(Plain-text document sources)
════════════════
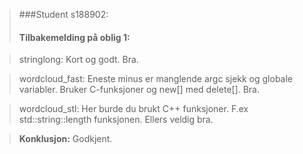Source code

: > ###Student s188902:
> #### Tilbakemelding på oblig 1:

> stringlong: Kort og godt. Bra.

> wordcloud_fast: Eneste minus er manglende argc sjekk og globale variabler. Bruker C-funksjoner og new[] med delete[]. Bra.

> wordcloud_stl: Her burde du brukt C++ funksjoner. F.ex std::string::length funksjonen. Ellers veldig bra.

> **Konklusjon:** Godkjent.
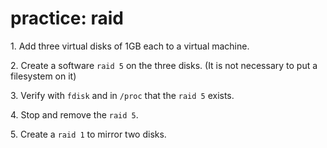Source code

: # practice: raid

1\. Add three virtual disks of 1GB each to a virtual machine.

2\. Create a software `raid 5` on the three disks. (It is not necessary
to put a filesystem on it)

3\. Verify with `fdisk` and in `/proc` that the `raid 5` exists.

4\. Stop and remove the `raid 5`.

5\. Create a `raid 1` to mirror two disks.
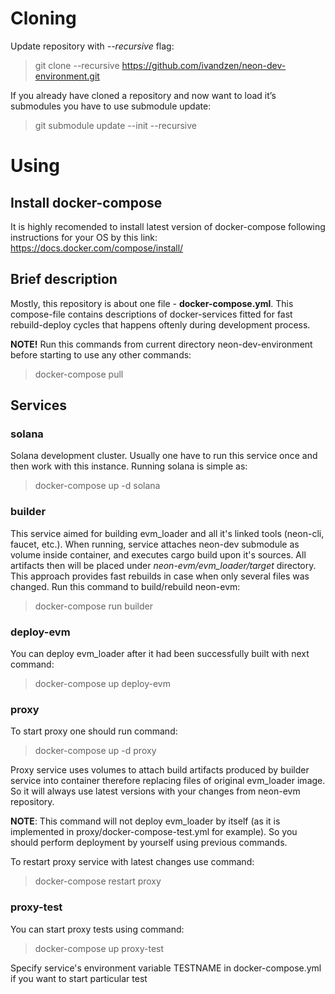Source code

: 
# Cloning

Update repository with *--recursive* flag:
> git clone --recursive https://github.com/ivandzen/neon-dev-environment.git

If you already have cloned a repository and now want to load it’s submodules you have to use submodule update:
> git submodule update --init --recursive

# Using

## Install docker-compose
It is highly recomended to install latest version of docker-compose following instructions for your OS by this link:
https://docs.docker.com/compose/install/

## Brief description
Mostly, this repository is about one file - **docker-compose.yml**. This compose-file contains descriptions of
docker-services fitted for fast rebuild-deploy cycles that happens oftenly during development process.

**NOTE!** Run this commands from current directory neon-dev-environment before starting to use any other commands:
> docker-compose pull

## Services
### solana
Solana development cluster. Usually one have to run this service once and then work with this instance. 
Running solana is simple as:
> docker-compose up -d solana

### builder
This service aimed for building evm_loader and all it's linked tools (neon-cli, faucet, etc.). When running, 
service attaches neon-dev submodule as volume inside container, and executes cargo build upon it's sources. 
All artifacts then will be placed under *neon-evm/evm_loader/target* directory. This approach provides fast rebuilds 
in case when only several files was changed. Run this command to build/rebuild neon-evm:
> docker-compose run builder

### deploy-evm 
You can deploy evm_loader after it had been successfully built with next command: 
> docker-compose up deploy-evm

### proxy
To start proxy one should run command:
> docker-compose up -d proxy

Proxy service uses volumes to attach build artifacts produced by builder service into container therefore replacing files of original evm_loader image. So it will always use latest versions with your changes from neon-evm repository.

**NOTE**: This command will not deploy evm_loader by itself (as it is implemented in proxy/docker-compose-test.yml for example).
So you should perform deployment by yourself using previous commands.

To restart proxy service with latest changes use command:
> docker-compose restart proxy

### proxy-test
You can start proxy tests using command:
> docker-compose up proxy-test

Specify service's environment variable TESTNAME in docker-compose.yml if you want to start particular test

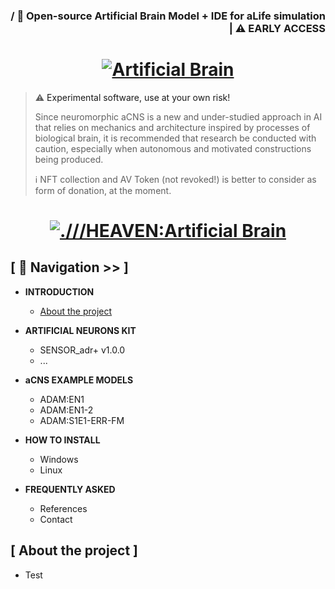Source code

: <a name="top"></a>

<h3 align ="right">/ 🧠 Open-source Artificial Brain Model + IDE for aLife simulation | ⚠️ EARLY ACCESS</h3>

<h1 align="center" >
  <a href="#">
    <img src="https://raw.githubusercontent.com/web4plus/web4plus.github.io/refs/heads/main/titleweb4plus.png" alt="Artificial Brain">
  </a>
</h1>

>
> ⚠️ <a name="warning">Experimental software, use at your own risk!</a>
>
> Since neuromorphic aCNS is a new and under-studied approach in AI that relies on mechanics and architecture inspired by processes of biological brain, it is recommended that research be conducted with caution, especially when autonomous and motivated constructions being produced. 
>
> ℹ️ NFT collection and AV Token (not revoked!) is better to consider as form of donation, at the moment.
>

<h1 align="center" >
  <a href="#">
    <img src="https://github.com/web4plus/web4plus.github.io/blob/main/sandbox_preview.jpg" alt=".///HEAVEN:Artificial Brain">
  </a>
</h1>

## [ 🧭 Navigation >> ]

* <b> INTRODUCTION </b>
  * [ About the project ](https://github.com/web4plus/HEAVEN-Sandbox/blob/en-lang/README.md#--about-the-project-heaven)

* <b> ARTIFICIAL NEURONS KIT</b>
  * SENSOR_adr+ v1.0.0
  * ...

* <b> aCNS EXAMPLE MODELS</b>
  * ADAM:EN1
  * ADAM:EN1-2
  * ADAM:S1E1-ERR-FM

* <b> HOW TO INSTALL </b>
  * Windows
  * Linux


* <b> FREQUENTLY ASKED </b>
  * References
  * Contact

## [ About the project ]

 *  Test


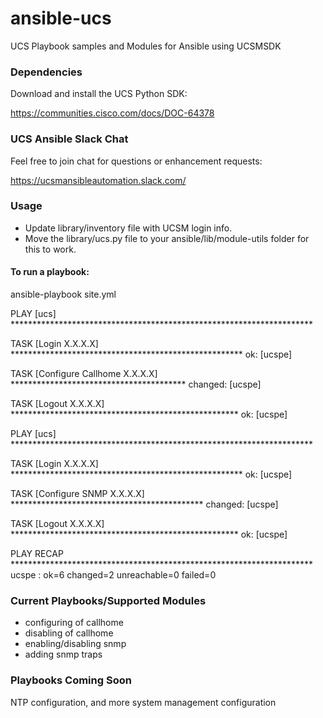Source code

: # ansible-ucs
UCS Playbook samples and Modules for Ansible using UCSMSDK

### Dependencies

Download and install the UCS Python SDK:

https://communities.cisco.com/docs/DOC-64378

### UCS Ansible Slack Chat
Feel free to join chat for questions or enhancement requests:

https://ucsmansibleautomation.slack.com/

### Usage
* Update library/inventory file with UCSM login info.  
* Move the library/ucs.py file to your ansible/lib/module-utils folder for this to work.

#### To run a playbook:
ansible-playbook site.yml

PLAY [ucs] *********************************************************************

TASK [Login X.X.X.X] *****************************************************
ok: [ucspe]

TASK [Configure Callhome X.X.X.X] ****************************************
changed: [ucspe]

TASK [Logout X.X.X.X] ****************************************************
ok: [ucspe]

PLAY [ucs] *********************************************************************

TASK [Login X.X.X.X] *****************************************************
ok: [ucspe]

TASK [Configure SNMP X.X.X.X] ********************************************
changed: [ucspe]

TASK [Logout X.X.X.X] ****************************************************
ok: [ucspe]

PLAY RECAP *********************************************************************
ucspe                      : ok=6    changed=2    unreachable=0    failed=0

### Current Playbooks/Supported Modules
* configuring of callhome
* disabling of callhome
* enabling/disabling snmp
* adding snmp traps

### Playbooks Coming Soon
NTP configuration, and more system management configuration
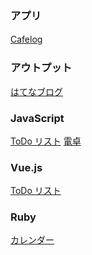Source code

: ### アプリ
[Cafelog](https://github.com/jun9130/cafelog)　

### アウトプット
[はてなブログ](https://jun9130.hatenablog.com/) 

### JavaScript 
[ToDo リスト](https://github.com/jun9130/javascript_lesson/tree/master/todo)
[電卓](https://github.com/jun9130/javascript_lesson/tree/master/todo)

### Vue.js
[ToDo リスト](https://github.com/jun9130/vuejs/tree/master/todo)

### Ruby
[カレンダー](https://github.com/jun9130/ruby_lesson/tree/master/calendar)






<!--
**jun9130/jun9130** is a ✨ _special_ ✨ repository because its `README.md` (this file) appears on your GitHub profile.

Here are some ideas to get you started:

- 🔭 I’m currently working on ...
- 🌱 I’m currently learning ...
- 👯 I’m looking to collaborate on ...
- 🤔 I’m looking for help with ...
- 💬 Ask me about ...
- 📫 How to reach me: ...
- 😄 Pronouns: ...
- ⚡ Fun fact: ...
════════════════
Without the pictures, restate all the entries above exactly.

Source code

: > ###Student s188902:
> #### Tilbakemelding på oblig 1:

> stringlong: Kort og godt. Bra.

> wordcloud_fast: Eneste minus er manglende argc sjekk og globale variabler. Bruker C-funksjoner og new[] med delete[]. Bra.

> wordcloud_stl: Her burde du brukt C++ funksjoner. F.ex std::string::length funksjonen. Ellers veldig bra.

> **Konklusjon:** Godkjent.
Source code

: # practice: raid

1\. Add three virtual disks of 1GB each to a virtual machine.

2\. Create a software `raid 5` on the three disks. (It is not necessary
to put a filesystem on it)

3\. Verify with `fdisk` and in `/proc` that the `raid 5` exists.

4\. Stop and remove the `raid 5`.

5\. Create a `raid 1` to mirror two disks.
Source code

: 
# Cloning

Update repository with *--recursive* flag:
> git clone --recursive https://github.com/ivandzen/neon-dev-environment.git

If you already have cloned a repository and now want to load it’s submodules you have to use submodule update:
> git submodule update --init --recursive

# Using

## Install docker-compose
It is highly recomended to install latest version of docker-compose following instructions for your OS by this link:
https://docs.docker.com/compose/install/

## Brief description
Mostly, this repository is about one file - **docker-compose.yml**. This compose-file contains descriptions of
docker-services fitted for fast rebuild-deploy cycles that happens oftenly during development process.

**NOTE!** Run this commands from current directory neon-dev-environment before starting to use any other commands:
> docker-compose pull

## Services
### solana
Solana development cluster. Usually one have to run this service once and then work with this instance. 
Running solana is simple as:
> docker-compose up -d solana

### builder
This service aimed for building evm_loader and all it's linked tools (neon-cli, faucet, etc.). When running, 
service attaches neon-dev submodule as volume inside container, and executes cargo build upon it's sources. 
All artifacts then will be placed under *neon-evm/evm_loader/target* directory. This approach provides fast rebuilds 
in case when only several files was changed. Run this command to build/rebuild neon-evm:
> docker-compose run builder

### deploy-evm 
You can deploy evm_loader after it had been successfully built with next command: 
> docker-compose up deploy-evm

### proxy
To start proxy one should run command:
> docker-compose up -d proxy

Proxy service uses volumes to attach build artifacts produced by builder service into container therefore replacing files of original evm_loader image. So it will always use latest versions with your changes from neon-evm repository.

**NOTE**: This command will not deploy evm_loader by itself (as it is implemented in proxy/docker-compose-test.yml for example).
So you should perform deployment by yourself using previous commands.

To restart proxy service with latest changes use command:
> docker-compose restart proxy

### proxy-test
You can start proxy tests using command:
> docker-compose up proxy-test

Specify service's environment variable TESTNAME in docker-compose.yml if you want to start particular test

Source code

: <a name="top"></a>

<h3 align ="right">/ 🧠 Open-source Artificial Brain Model + IDE for aLife simulation | ⚠️ EARLY ACCESS</h3>

<h1 align="center" >
  <a href="#">
    <img src="https://raw.githubusercontent.com/web4plus/web4plus.github.io/refs/heads/main/titleweb4plus.png" alt="Artificial Brain">
  </a>
</h1>

>
> ⚠️ <a name="warning">Experimental software, use at your own risk!</a>
>
> Since neuromorphic aCNS is a new and under-studied approach in AI that relies on mechanics and architecture inspired by processes of biological brain, it is recommended that research be conducted with caution, especially when autonomous and motivated constructions being produced. 
>
> ℹ️ NFT collection and AV Token (not revoked!) is better to consider as form of donation, at the moment.
>

<h1 align="center" >
  <a href="#">
    <img src="https://github.com/web4plus/web4plus.github.io/blob/main/sandbox_preview.jpg" alt=".///HEAVEN:Artificial Brain">
  </a>
</h1>

## [ 🧭 Navigation >> ]

* <b> INTRODUCTION </b>
  * [ About the project ](https://github.com/web4plus/HEAVEN-Sandbox/blob/en-lang/README.md#--about-the-project-heaven)

* <b> ARTIFICIAL NEURONS KIT</b>
  * SENSOR_adr+ v1.0.0
  * ...

* <b> aCNS EXAMPLE MODELS</b>
  * ADAM:EN1
  * ADAM:EN1-2
  * ADAM:S1E1-ERR-FM

* <b> HOW TO INSTALL </b>
  * Windows
  * Linux


* <b> FREQUENTLY ASKED </b>
  * References
  * Contact

## [ About the project ]

 *  Test


Source code

: # ansible-ucs
UCS Playbook samples and Modules for Ansible using UCSMSDK

### Dependencies

Download and install the UCS Python SDK:

https://communities.cisco.com/docs/DOC-64378

### UCS Ansible Slack Chat
Feel free to join chat for questions or enhancement requests:

https://ucsmansibleautomation.slack.com/

### Usage
* Update library/inventory file with UCSM login info.  
* Move the library/ucs.py file to your ansible/lib/module-utils folder for this to work.

#### To run a playbook:
ansible-playbook site.yml

PLAY [ucs] *********************************************************************

TASK [Login X.X.X.X] *****************************************************
ok: [ucspe]

TASK [Configure Callhome X.X.X.X] ****************************************
changed: [ucspe]

TASK [Logout X.X.X.X] ****************************************************
ok: [ucspe]

PLAY [ucs] *********************************************************************

TASK [Login X.X.X.X] *****************************************************
ok: [ucspe]

TASK [Configure SNMP X.X.X.X] ********************************************
changed: [ucspe]

TASK [Logout X.X.X.X] ****************************************************
ok: [ucspe]

PLAY RECAP *********************************************************************
ucspe                      : ok=6    changed=2    unreachable=0    failed=0

### Current Playbooks/Supported Modules
* configuring of callhome
* disabling of callhome
* enabling/disabling snmp
* adding snmp traps

### Playbooks Coming Soon
NTP configuration, and more system management configuration
Source code

: ### アプリ
[Cafelog](https://github.com/jun9130/cafelog)　

### アウトプット
[はてなブログ](https://jun9130.hatenablog.com/) 

### JavaScript 
[ToDo リスト](https://github.com/jun9130/javascript_lesson/tree/master/todo)
[電卓](https://github.com/jun9130/javascript_lesson/tree/master/todo)

### Vue.js
[ToDo リスト](https://github.com/jun9130/vuejs/tree/master/todo)

### Ruby
[カレンダー](https://github.com/jun9130/ruby_lesson/tree/master/calendar)






<!--
**jun9130/jun9130** is a ✨ _special_ ✨ repository because its `README.md` (this file) appears on your GitHub profile.

Here are some ideas to get you started:

- 🔭 I’m currently working on ...
- 🌱 I’m currently learning ...
- 👯 I’m looking to collaborate on ...
- 🤔 I’m looking for help with ...
- 💬 Ask me about ...
- 📫 How to reach me: ...
- 😄 Pronouns: ...
- ⚡ Fun fact: ...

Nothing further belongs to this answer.